The West Virginia law comes as Republican lawmakers across the U.S. have pursued several hundred proposals this year to push back on LGBTQ+ rights, particularly rights for transgender residents, including banning transgender girls from girls sports, keeping transgender people from using restrooms in line with their gender identities and allowing or requiring schools to deadname trans students.
Lawmakers in West Virginia and other states moving to enact bans on transgender health care for youth and young adults often characterize gender-affirming treatments as medically unproven, potentially dangerous in the long term and a symptom of "woke" culture.
Every major medical organization, including the American Medical Association, the American Academy of Pediatrics and the American Psychiatric Association, supports gender-affirming care for youths.
A 2017 study by UCLA Law's The Williams Institute estimated West Virginia had the highest per capita rate of transgender youth in the country.
The rate of suicide ideation, or having suicidal thoughts or ideas, for transgender youth in West Virginia is three times higher than the rate for all youth in the state, according to West Virginia Youth Risk Behavior Survey data.
Natalie Frazier, who oversees gender-affirming care for Planned Parenthood in North Carolina, South Carolina, Virginia and West Virginia, said the bill Justice signed Wednesday was "better than it could have been."

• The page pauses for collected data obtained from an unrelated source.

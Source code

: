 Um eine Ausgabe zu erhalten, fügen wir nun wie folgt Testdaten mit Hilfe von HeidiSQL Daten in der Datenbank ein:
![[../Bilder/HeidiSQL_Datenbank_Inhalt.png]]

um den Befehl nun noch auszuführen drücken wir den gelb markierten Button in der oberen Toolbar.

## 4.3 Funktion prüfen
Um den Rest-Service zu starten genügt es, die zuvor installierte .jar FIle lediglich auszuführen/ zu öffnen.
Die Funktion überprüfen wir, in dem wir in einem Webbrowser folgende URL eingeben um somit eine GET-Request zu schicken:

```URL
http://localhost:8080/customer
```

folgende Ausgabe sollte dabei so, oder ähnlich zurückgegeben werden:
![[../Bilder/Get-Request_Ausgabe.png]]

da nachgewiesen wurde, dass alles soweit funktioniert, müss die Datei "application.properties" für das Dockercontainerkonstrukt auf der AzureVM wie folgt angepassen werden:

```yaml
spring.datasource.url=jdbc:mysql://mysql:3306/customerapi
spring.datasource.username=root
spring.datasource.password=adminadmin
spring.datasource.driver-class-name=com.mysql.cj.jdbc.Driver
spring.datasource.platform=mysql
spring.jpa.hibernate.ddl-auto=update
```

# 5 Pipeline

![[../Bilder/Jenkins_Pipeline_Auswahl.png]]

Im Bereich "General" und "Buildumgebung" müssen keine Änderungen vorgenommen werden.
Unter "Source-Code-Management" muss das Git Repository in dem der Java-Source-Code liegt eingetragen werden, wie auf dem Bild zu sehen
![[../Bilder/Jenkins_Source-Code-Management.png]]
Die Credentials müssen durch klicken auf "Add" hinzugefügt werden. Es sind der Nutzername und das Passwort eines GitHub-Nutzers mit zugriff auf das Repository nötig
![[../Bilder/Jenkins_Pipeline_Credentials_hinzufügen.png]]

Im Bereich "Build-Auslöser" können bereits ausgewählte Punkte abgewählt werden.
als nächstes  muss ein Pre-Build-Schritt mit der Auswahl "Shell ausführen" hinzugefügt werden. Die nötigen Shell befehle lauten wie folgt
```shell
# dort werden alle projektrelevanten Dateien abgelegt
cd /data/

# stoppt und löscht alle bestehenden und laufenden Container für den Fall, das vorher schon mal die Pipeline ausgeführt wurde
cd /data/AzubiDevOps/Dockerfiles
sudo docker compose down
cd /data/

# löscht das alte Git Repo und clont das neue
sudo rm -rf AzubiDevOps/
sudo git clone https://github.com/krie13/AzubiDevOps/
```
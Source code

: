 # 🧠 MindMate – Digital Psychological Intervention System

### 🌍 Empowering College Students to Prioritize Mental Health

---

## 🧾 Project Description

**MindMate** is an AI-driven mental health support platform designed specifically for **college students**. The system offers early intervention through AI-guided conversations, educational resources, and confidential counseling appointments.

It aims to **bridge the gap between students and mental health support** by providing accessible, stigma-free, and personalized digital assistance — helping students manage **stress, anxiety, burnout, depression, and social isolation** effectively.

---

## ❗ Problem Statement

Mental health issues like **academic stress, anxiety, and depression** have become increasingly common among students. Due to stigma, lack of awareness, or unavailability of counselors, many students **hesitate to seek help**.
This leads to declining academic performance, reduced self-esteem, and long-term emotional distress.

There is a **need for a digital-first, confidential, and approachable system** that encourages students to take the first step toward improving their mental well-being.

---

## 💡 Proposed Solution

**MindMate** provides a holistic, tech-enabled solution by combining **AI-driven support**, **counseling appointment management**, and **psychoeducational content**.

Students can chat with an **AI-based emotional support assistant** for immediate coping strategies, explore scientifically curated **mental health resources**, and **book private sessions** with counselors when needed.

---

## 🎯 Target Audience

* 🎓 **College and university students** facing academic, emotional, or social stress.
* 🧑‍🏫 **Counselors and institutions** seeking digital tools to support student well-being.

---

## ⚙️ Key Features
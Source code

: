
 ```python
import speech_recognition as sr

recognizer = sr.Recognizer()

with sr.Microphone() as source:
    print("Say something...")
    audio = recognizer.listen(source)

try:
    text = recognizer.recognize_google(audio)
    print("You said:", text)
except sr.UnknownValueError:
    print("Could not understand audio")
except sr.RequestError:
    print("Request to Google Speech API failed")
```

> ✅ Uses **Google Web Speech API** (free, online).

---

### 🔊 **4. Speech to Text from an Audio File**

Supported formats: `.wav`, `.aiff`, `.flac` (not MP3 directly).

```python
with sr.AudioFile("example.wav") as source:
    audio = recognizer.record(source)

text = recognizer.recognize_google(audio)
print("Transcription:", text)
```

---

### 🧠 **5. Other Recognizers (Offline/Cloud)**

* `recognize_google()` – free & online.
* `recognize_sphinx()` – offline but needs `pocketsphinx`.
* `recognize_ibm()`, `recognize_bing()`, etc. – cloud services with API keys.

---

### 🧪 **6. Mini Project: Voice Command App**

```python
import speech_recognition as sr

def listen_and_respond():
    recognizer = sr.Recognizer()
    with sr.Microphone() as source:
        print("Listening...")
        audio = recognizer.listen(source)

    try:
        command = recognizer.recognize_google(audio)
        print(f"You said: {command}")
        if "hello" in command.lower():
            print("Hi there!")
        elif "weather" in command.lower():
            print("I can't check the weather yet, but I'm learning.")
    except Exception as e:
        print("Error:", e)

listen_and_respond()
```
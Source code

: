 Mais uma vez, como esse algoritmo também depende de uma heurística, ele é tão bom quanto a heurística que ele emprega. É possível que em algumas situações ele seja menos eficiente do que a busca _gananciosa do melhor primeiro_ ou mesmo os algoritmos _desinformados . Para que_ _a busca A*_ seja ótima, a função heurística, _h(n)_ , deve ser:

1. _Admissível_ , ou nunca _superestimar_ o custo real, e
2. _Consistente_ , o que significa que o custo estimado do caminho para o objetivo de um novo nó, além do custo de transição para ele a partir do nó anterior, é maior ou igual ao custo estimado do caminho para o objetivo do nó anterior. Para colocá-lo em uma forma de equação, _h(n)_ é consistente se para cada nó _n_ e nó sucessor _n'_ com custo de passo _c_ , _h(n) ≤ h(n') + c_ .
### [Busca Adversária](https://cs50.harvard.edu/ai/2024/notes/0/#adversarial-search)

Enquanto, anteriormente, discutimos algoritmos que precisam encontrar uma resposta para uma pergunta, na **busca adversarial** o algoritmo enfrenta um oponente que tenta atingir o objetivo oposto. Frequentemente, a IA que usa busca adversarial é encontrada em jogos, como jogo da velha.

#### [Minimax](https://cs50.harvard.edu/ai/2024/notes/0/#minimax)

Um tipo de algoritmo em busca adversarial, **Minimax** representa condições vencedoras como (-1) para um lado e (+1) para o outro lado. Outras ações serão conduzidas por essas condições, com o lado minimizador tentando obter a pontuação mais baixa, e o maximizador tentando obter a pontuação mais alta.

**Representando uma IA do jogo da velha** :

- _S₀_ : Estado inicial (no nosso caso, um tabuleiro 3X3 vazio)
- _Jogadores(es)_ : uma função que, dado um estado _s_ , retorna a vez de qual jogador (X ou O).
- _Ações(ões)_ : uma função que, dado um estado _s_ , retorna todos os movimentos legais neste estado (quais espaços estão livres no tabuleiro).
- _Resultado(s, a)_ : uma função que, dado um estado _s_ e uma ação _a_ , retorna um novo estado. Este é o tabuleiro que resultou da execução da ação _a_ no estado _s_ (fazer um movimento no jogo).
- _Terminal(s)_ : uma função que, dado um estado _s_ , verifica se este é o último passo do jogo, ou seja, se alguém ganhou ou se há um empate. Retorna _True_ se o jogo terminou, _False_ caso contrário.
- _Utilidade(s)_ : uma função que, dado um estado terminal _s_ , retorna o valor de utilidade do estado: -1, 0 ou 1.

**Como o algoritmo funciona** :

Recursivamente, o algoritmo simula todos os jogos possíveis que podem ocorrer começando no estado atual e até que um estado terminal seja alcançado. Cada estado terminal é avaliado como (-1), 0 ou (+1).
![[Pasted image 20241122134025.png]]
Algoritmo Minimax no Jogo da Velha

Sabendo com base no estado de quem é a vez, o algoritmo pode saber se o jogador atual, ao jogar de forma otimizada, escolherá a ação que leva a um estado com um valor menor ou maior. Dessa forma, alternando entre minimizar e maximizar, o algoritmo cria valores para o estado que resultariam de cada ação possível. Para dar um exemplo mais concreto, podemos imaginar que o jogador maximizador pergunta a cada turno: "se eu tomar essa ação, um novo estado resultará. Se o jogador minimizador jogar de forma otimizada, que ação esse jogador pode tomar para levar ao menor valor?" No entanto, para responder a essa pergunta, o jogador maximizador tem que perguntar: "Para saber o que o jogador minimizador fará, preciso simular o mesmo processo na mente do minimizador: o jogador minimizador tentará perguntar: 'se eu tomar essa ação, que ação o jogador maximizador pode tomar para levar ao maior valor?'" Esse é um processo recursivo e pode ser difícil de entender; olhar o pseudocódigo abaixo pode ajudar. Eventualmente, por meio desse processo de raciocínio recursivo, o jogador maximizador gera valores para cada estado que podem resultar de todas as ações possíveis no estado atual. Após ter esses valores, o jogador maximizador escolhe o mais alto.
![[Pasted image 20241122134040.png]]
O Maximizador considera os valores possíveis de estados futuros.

"But it's still unnecessary -- just an unnecessary barrier to care that is going to end up harming people," she said, adding that not every child's family will have the resources to travel to two different clinicians for a gender dysphoria diagnosis.
Frazier, who is also a certified nurse midwife, said the diagnosis of severe gender dysphoria with risk of suicide "could probably apply to just about any kid getting access to gender-affirming care."
"That's why people are are so invested in providing the care because there is a disproportionate risk," she said. "That's something that any of these kids could be at risk for and nobody's going into this care lightly."
West Virginia's ban also includes exemptions for people who are born intersex and for people taking treatments for infection, injury, disease or disorder that has been "caused by or exacerbated by the performance of gender transition procedures."
Surgeries can be performed if a child is at risk for "imminent danger of death or impairment of a major bodily function."
At least 11 states have now enacted laws restricting or banning gender-affirming care for minors: Alabama, Arkansas, Arizona, Georgia, Iowa, Kentucky, Mississippi, Tennessee, Utah, South Dakota and West Virginia. Federal judges have blocked enforcement of laws in Alabama and Arkansas, and nearly two dozen states are considering bills this year to restrict or ban care.